Extracted records
=== Section Start ===

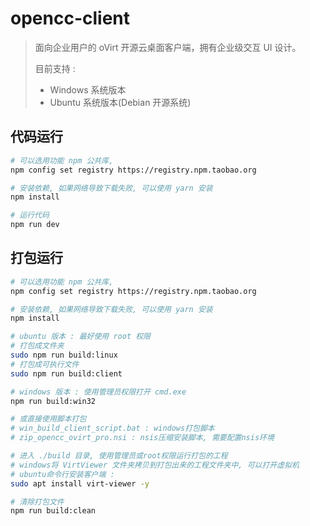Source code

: # opencc-client

> 面向企业用户的 oVirt 开源云桌面客户端，拥有企业级交互 UI 设计。
>
> 目前支持 :
>
> - Windows 系统版本
> - Ubuntu 系统版本(Debian 开源系统)

## 代码运行

```bash
# 可以选用功能 npm 公共库,
npm config set registry https://registry.npm.taobao.org

# 安装依赖, 如果网络导致下载失败, 可以使用 yarn 安装
npm install

# 运行代码
npm run dev
```

## 打包运行

```bash
# 可以选用功能 npm 公共库,
npm config set registry https://registry.npm.taobao.org

# 安装依赖, 如果网络导致下载失败, 可以使用 yarn 安装
npm install

# ubuntu 版本 : 最好使用 root 权限
# 打包成文件夹
sudo npm run build:linux
# 打包成可执行文件
sudo npm run build:client

# windows 版本 : 使用管理员权限打开 cmd.exe
npm run build:win32

# 或直接使用脚本打包
# win_build_client_script.bat : windows打包脚本
# zip_opencc_ovirt_pro.nsi : nsis压缩安装脚本, 需要配置nsis环境

# 进入 ./build 目录, 使用管理员或root权限运行打包的工程
# windows将 VirtViewer 文件夹拷贝到打包出来的工程文件夹中, 可以打开虚拟机
# ubuntu命令行安装客户端 :
sudo apt install virt-viewer -y

# 清除打包文件
npm run build:clean
```
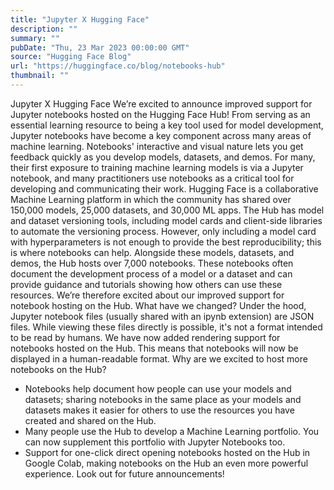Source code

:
 ```yaml
---
title: "Jupyter X Hugging Face"
description: ""
summary: ""
pubDate: "Thu, 23 Mar 2023 00:00:00 GMT"
source: "Hugging Face Blog"
url: "https://huggingface.co/blog/notebooks-hub"
thumbnail: ""
---
```


Jupyter X Hugging Face
We’re excited to announce improved support for Jupyter notebooks hosted on the Hugging Face Hub!
From serving as an essential learning resource to being a key tool used for model development, Jupyter notebooks have become a key component across many areas of machine learning. Notebooks' interactive and visual nature lets you get feedback quickly as you develop models, datasets, and demos. For many, their first exposure to training machine learning models is via a Jupyter notebook, and many practitioners use notebooks as a critical tool for developing and communicating their work.
Hugging Face is a collaborative Machine Learning platform in which the community has shared over 150,000 models, 25,000 datasets, and 30,000 ML apps. The Hub has model and dataset versioning tools, including model cards and client-side libraries to automate the versioning process. However, only including a model card with hyperparameters is not enough to provide the best reproducibility; this is where notebooks can help. Alongside these models, datasets, and demos, the Hub hosts over 7,000 notebooks. These notebooks often document the development process of a model or a dataset and can provide guidance and tutorials showing how others can use these resources. We’re therefore excited about our improved support for notebook hosting on the Hub.
What have we changed?
Under the hood, Jupyter notebook files (usually shared with an ipynb
extension) are JSON files. While viewing these files directly is possible, it's not a format intended to be read by humans. We have now added rendering support for notebooks hosted on the Hub. This means that notebooks will now be displayed in a human-readable format.
Why are we excited to host more notebooks on the Hub?
- Notebooks help document how people can use your models and datasets; sharing notebooks in the same place as your models and datasets makes it easier for others to use the resources you have created and shared on the Hub.
- Many people use the Hub to develop a Machine Learning portfolio. You can now supplement this portfolio with Jupyter Notebooks too.
- Support for one-click direct opening notebooks hosted on the Hub in Google Colab, making notebooks on the Hub an even more powerful experience. Look out for future announcements!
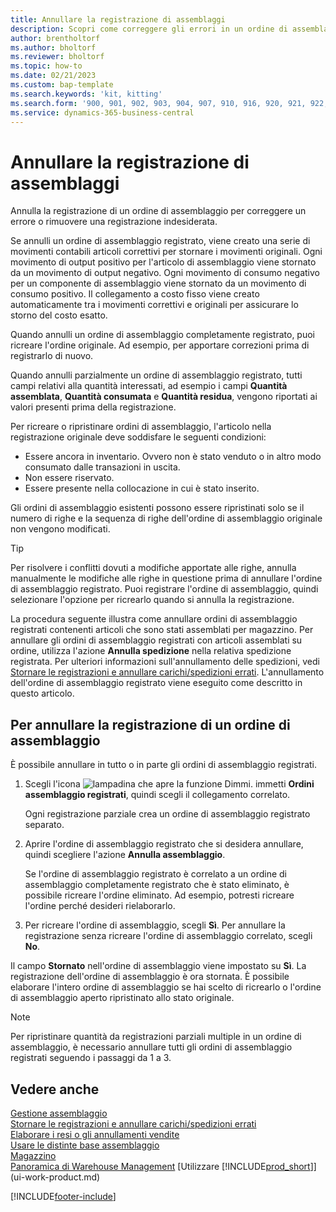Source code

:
 ```yaml
---
title: Annullare la registrazione di assemblaggi
description: Scopri come correggere gli errori in un ordine di assemblaggio registrato.
author: brentholtorf
ms.author: bholtorf
ms.reviewer: bholtorf
ms.topic: how-to
ms.date: 02/21/2023
ms.custom: bap-template
ms.search.keywords: 'kit, kitting'
ms.search.form: '900, 901, 902, 903, 904, 907, 910, 916, 920, 921, 922, 923, 940, 941, 942, 930, 931, 932, 914, 915, 905'
ms.service: dynamics-365-business-central
---
```

# <a name="undo-assembly-posting"></a>Annullare la registrazione di assemblaggi

Annulla la registrazione di un ordine di assemblaggio per correggere un errore o rimuovere una registrazione indesiderata.

Se annulli un ordine di assemblaggio registrato, viene creato una serie di movimenti contabili articoli correttivi per stornare i movimenti originali. Ogni movimento di output positivo per l'articolo di assemblaggio viene stornato da un movimento di output negativo. Ogni movimento di consumo negativo per un componente di assemblaggio viene stornato da un movimento di consumo positivo. Il collegamento a costo fisso viene creato automaticamente tra i movimenti correttivi e originali per assicurare lo storno del costo esatto.  

Quando annulli un ordine di assemblaggio completamente registrato, puoi ricreare l'ordine originale. Ad esempio, per apportare correzioni prima di registrarlo di nuovo.  

Quando annulli parzialmente un ordine di assemblaggio registrato, tutti campi relativi alla quantità interessati, ad esempio i campi **Quantità assemblata**, **Quantità consumata** e **Quantità residua**, vengono riportati ai valori presenti prima della registrazione.  

Per ricreare o ripristinare ordini di assemblaggio, l'articolo nella registrazione originale deve soddisfare le seguenti condizioni:  

* Essere ancora in inventario. Ovvero non è stato venduto o in altro modo consumato dalle transazioni in uscita.  
* Non essere riservato.  
* Essere presente nella collocazione in cui è stato inserito.  

Gli ordini di assemblaggio esistenti possono essere ripristinati solo se il numero di righe e la sequenza di righe dell'ordine di assemblaggio originale non vengono modificati.  

> [!TIP]  
> Per risolvere i conflitti dovuti a modifiche apportate alle righe, annulla manualmente le modifiche alle righe in questione prima di annullare l'ordine di assemblaggio registrato. Puoi registrare l'ordine di assemblaggio, quindi selezionare l'opzione per ricrearlo quando si annulla la registrazione.  

La procedura seguente illustra come annullare ordini di assemblaggio registrati contenenti articoli che sono stati assemblati per magazzino. Per annullare gli ordini di assemblaggio registrati con articoli assemblati su ordine, utilizza l'azione **Annulla spedizione** nella relativa spedizione registrata. Per ulteriori informazioni sull'annullamento delle spedizioni, vedi [Stornare le registrazioni e annullare carichi/spedizioni errati](finance-how-reverse-journal-posting.md). L'annullamento dell'ordine di assemblaggio registrato viene eseguito come descritto in questo articolo.  

## <a name="to-undo-posting-of-an-assembly-order"></a>Per annullare la registrazione di un ordine di assemblaggio

È possibile annullare in tutto o in parte gli ordini di assemblaggio registrati.

1. Scegli l'icona ![lampadina che apre la funzione Dimmi.](media/ui-search/search_small.png "Dimmi cosa vuoi fare") immetti **Ordini assemblaggio registrati**, quindi scegli il collegamento correlato.  

   Ogni registrazione parziale crea un ordine di assemblaggio registrato separato.  
2. Aprire l'ordine di assemblaggio registrato che si desidera annullare, quindi scegliere l'azione **Annulla assemblaggio**.  

    Se l'ordine di assemblaggio registrato è correlato a un ordine di assemblaggio completamente registrato che è stato eliminato, è possibile ricreare l'ordine eliminato. Ad esempio, potresti ricreare l'ordine perché desideri rielaborarlo.  
3. Per ricreare l'ordine di assemblaggio, scegli **Sì**. Per annullare la registrazione senza ricreare l'ordine di assemblaggio correlato, scegli **No**.  

Il campo **Stornato** nell'ordine di assemblaggio viene impostato su **Sì**. La registrazione dell'ordine di assemblaggio è ora stornata. È possibile elaborare l'intero ordine di assemblaggio se hai scelto di ricrearlo o l'ordine di assemblaggio aperto ripristinato allo stato originale.  

> [!NOTE]  
> Per ripristinare quantità da registrazioni parziali multiple in un ordine di assemblaggio, è necessario annullare tutti gli ordini di assemblaggio registrati seguendo i passaggi da 1 a 3.  

## <a name="see-also"></a>Vedere anche

[Gestione assemblaggio](assembly-assemble-items.md)  
[Stornare le registrazioni e annullare carichi/spedizioni errati](finance-how-reverse-journal-posting.md)  
[Elaborare i resi o gli annullamenti vendite](sales-how-process-sales-returns-cancellations.md)  
[Usare le distinte base assemblaggio](assembly-how-work-assembly-boms.md)  
[Magazzino](inventory-manage-inventory.md)  
[Panoramica di Warehouse Management](design-details-warehouse-management.md)
[Utilizzare [!INCLUDE[prod_short](includes/prod_short.md)]](ui-work-product.md)


[!INCLUDE[footer-include](includes/footer-banner.md)]
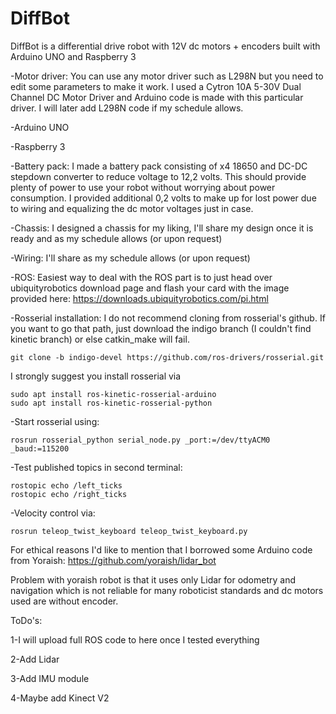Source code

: # DiffBot
DiffBot is a differential drive robot with 12V dc motors + encoders built with Arduino UNO and Raspberry 3

-Motor driver:
You can use any motor driver such as L298N but you need to edit some parameters to make it work. I used a Cytron 10A 5-30V Dual Channel DC Motor Driver and Arduino code is made with this particular driver. I will later add L298N code if my schedule allows.

-Arduino UNO

-Raspberry 3

-Battery pack: 
I made a battery pack consisting of x4 18650 and DC-DC stepdown converter to reduce voltage to 12,2 volts. This should provide plenty of power to use your robot without worrying about power consumption. I provided additional 0,2 volts to make up for lost power due to wiring and equalizing the dc motor voltages just in case.

-Chassis:
I designed a chassis for my liking, I'll share my design once it is ready and as my schedule allows (or upon request)

-Wiring:
I'll share as my schedule allows (or upon request)

-ROS:
Easiest way to deal with the ROS part is to just head over ubiquityrobotics download page and flash your card with the image provided here:
https://downloads.ubiquityrobotics.com/pi.html

-Rosserial installation:
I do not recommend cloning from rosserial's github. If you want to go that path, just download the indigo branch (I couldn't find kinetic branch) or else catkin_make will fail. 

```
git clone -b indigo-devel https://github.com/ros-drivers/rosserial.git
```

I strongly suggest you install rosserial via

```
sudo apt install ros-kinetic-rosserial-arduino
sudo apt install ros-kinetic-rosserial-python
```

-Start rosserial using:
```
rosrun rosserial_python serial_node.py _port:=/dev/ttyACM0 _baud:=115200
```

-Test published topics in second terminal:

```
rostopic echo /left_ticks
rostopic echo /right_ticks
```

-Velocity control via:

```
rosrun teleop_twist_keyboard teleop_twist_keyboard.py
```

For ethical reasons I'd like to mention that I borrowed some Arduino code from Yoraish:
https://github.com/yoraish/lidar_bot

Problem with yoraish robot is that it uses only Lidar for odometry and navigation which is not reliable for many roboticist standards and dc motors used are without encoder.

ToDo's:

1-I will upload full ROS code to here once I tested everything

2-Add Lidar

3-Add IMU module

4-Maybe add Kinect V2
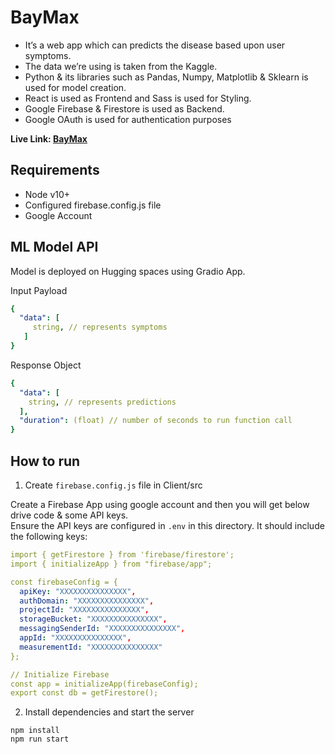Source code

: # BayMax  
- It’s a web app which can predicts the disease based upon user symptoms. 
- The data we’re using is taken from the Kaggle.
- Python & its libraries such as Pandas, Numpy, Matplotlib & Sklearn is used for model creation.
- React is used as Frontend and Sass is used for Styling. 
- Google Firebase & Firestore is used as Backend.
- Google OAuth is used for authentication purposes

**Live Link: <a href="https://disease-prediction-app-vercel.vercel.app/">BayMax</a>**

## Requirements
- Node v10+
- Configured firebase.config.js file
- Google Account

## ML Model API
Model is deployed on Hugging spaces using Gradio App.
<br />

Input Payload
```yaml
{
  "data": [
     string, // represents symptoms
   ]
}
```

Response Object
```yaml
{
  "data": [
    string, // represents predictions
  ],
  "duration": (float) // number of seconds to run function call
}
```

## How to run

1. Create `firebase.config.js` file in Client/src

Create a Firebase App using google account and then you will get below drive code & some API keys.
<br>
Ensure the API keys are configured in `.env` in this directory. It should include the following keys:

```yaml
import { getFirestore } from 'firebase/firestore';
import { initializeApp } from "firebase/app";

const firebaseConfig = {
  apiKey: "XXXXXXXXXXXXXXX",
  authDomain: "XXXXXXXXXXXXXXX",
  projectId: "XXXXXXXXXXXXXXX",
  storageBucket: "XXXXXXXXXXXXXXX",
  messagingSenderId: "XXXXXXXXXXXXXXX",
  appId: "XXXXXXXXXXXXXXX",
  measurementId: "XXXXXXXXXXXXXXX"
};

// Initialize Firebase
const app = initializeApp(firebaseConfig);
export const db = getFirestore();
```

2. Install dependencies and start the server

```
npm install
npm run start
```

=== Section End ===

#### [Task description]
Above this instruction are the records; retype exactly the lines from the one containing "- Google Account" up to and including the one containing "## How to run".

#### [Result of the exercise]
- Google Account

## ML Model API
Model is deployed on Hugging spaces using Gradio App.
<br />

Input Payload
```yaml
{
  "data": [
     string, // represents symptoms
   ]
}
```

Response Object
```yaml
{
  "data": [
    string, // represents predictions
  ],
  "duration": (float) // number of seconds to run function call
}
```

## How to run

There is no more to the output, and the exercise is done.